(MATERIAL PROVIDED begins)

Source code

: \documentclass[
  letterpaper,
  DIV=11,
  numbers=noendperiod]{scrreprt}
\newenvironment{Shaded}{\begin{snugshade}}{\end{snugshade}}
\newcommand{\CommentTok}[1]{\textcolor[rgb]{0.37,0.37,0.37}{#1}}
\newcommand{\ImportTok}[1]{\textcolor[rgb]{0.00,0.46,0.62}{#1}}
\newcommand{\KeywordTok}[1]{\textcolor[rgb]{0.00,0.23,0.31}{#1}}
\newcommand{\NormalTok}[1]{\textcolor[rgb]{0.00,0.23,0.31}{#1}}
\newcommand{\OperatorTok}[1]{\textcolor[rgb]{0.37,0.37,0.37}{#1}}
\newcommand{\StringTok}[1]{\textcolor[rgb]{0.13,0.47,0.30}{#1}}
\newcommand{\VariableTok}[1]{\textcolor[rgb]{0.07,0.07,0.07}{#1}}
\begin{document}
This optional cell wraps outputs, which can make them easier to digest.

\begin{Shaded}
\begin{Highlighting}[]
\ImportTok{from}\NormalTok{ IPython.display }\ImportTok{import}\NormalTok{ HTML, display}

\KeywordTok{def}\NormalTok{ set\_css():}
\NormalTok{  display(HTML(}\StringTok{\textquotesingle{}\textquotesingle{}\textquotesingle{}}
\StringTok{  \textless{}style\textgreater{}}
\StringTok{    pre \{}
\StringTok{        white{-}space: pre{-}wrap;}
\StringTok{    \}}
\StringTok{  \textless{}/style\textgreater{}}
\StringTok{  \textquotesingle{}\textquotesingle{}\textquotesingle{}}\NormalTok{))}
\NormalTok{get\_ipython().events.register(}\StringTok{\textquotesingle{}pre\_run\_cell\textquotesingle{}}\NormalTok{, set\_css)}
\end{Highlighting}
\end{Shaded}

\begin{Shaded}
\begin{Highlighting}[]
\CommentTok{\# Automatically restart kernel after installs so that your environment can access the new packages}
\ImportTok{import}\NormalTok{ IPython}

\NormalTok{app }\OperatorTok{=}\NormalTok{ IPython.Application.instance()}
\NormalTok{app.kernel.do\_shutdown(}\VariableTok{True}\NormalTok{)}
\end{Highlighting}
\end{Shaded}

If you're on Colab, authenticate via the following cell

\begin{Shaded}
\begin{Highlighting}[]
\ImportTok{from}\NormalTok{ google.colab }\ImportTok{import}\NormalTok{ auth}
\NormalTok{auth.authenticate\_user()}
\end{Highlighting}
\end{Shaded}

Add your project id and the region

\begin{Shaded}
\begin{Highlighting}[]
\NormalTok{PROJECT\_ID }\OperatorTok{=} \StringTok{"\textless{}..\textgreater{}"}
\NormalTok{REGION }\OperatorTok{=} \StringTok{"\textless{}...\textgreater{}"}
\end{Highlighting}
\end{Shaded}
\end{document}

(MATERIAL PROVIDED ends)
(MATERIAL PROVIDED begins)

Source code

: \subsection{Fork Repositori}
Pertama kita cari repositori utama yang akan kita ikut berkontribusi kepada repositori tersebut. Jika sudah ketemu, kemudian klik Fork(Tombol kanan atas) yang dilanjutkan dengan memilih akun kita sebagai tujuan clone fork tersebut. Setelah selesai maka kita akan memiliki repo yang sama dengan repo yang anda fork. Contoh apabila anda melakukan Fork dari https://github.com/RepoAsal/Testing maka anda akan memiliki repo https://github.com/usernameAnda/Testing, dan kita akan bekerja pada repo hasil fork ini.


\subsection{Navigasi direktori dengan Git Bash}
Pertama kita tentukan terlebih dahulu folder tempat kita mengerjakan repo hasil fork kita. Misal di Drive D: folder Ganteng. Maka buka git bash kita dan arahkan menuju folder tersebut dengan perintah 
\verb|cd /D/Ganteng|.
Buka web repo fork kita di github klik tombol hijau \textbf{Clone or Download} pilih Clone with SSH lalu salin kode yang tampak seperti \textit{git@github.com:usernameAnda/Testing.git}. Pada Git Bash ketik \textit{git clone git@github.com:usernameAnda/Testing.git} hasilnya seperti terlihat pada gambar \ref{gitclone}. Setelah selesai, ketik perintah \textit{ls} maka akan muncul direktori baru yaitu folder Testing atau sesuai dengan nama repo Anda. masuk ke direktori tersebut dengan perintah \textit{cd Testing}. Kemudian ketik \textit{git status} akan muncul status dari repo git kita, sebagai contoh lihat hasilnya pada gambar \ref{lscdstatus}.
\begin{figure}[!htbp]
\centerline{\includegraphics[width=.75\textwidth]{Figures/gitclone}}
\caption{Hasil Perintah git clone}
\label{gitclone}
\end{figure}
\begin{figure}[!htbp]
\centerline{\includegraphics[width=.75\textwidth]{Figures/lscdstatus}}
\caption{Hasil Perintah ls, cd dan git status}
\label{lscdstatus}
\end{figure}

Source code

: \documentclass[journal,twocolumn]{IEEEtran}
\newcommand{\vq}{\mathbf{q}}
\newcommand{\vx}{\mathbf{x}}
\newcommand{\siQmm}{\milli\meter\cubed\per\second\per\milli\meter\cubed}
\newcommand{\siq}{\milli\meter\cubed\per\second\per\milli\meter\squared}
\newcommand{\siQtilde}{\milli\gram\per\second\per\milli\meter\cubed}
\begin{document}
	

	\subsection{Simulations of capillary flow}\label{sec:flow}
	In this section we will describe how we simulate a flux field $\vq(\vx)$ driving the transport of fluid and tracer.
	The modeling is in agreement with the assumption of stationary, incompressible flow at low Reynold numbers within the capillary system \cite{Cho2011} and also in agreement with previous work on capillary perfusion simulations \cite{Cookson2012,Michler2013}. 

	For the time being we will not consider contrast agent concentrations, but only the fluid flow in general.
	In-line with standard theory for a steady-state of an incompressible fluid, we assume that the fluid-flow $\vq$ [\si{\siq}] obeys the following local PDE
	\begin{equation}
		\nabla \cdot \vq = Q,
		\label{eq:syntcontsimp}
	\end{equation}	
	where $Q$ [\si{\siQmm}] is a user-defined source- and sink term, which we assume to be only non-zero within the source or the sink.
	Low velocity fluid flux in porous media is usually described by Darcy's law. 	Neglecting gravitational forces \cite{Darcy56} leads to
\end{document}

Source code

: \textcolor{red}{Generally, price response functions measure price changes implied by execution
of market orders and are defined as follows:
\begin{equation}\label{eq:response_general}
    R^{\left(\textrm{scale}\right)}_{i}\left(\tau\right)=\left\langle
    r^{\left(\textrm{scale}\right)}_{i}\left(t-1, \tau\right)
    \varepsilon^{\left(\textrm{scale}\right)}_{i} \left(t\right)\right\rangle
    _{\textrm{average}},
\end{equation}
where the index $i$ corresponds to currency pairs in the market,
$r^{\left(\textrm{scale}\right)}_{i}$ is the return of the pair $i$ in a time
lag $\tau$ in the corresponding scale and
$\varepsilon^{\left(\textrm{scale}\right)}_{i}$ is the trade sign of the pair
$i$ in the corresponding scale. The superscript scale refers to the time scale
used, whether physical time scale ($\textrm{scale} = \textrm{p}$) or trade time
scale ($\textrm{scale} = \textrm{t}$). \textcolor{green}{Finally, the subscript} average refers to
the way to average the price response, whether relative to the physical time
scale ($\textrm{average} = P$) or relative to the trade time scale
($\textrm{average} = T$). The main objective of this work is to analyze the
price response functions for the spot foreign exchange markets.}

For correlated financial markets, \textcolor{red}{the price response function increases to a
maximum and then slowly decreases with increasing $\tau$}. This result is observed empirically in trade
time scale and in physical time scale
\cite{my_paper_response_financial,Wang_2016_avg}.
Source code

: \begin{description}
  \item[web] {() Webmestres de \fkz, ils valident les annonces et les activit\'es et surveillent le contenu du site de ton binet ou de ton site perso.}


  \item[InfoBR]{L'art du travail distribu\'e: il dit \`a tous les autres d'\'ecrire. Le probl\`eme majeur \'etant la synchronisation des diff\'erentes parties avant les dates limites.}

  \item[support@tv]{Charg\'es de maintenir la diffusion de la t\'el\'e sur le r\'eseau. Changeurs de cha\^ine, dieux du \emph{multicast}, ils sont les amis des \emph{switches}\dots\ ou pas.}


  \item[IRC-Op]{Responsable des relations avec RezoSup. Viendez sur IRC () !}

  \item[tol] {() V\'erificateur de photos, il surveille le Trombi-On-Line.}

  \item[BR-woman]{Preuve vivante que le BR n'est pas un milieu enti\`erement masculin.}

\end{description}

(MATERIAL PROVIDED ends)

• [WORK ITEM] Report each line in the preceding entries that holds the string "description".

• [WRITTEN ANSWER]
: \begin{description}
\end{description}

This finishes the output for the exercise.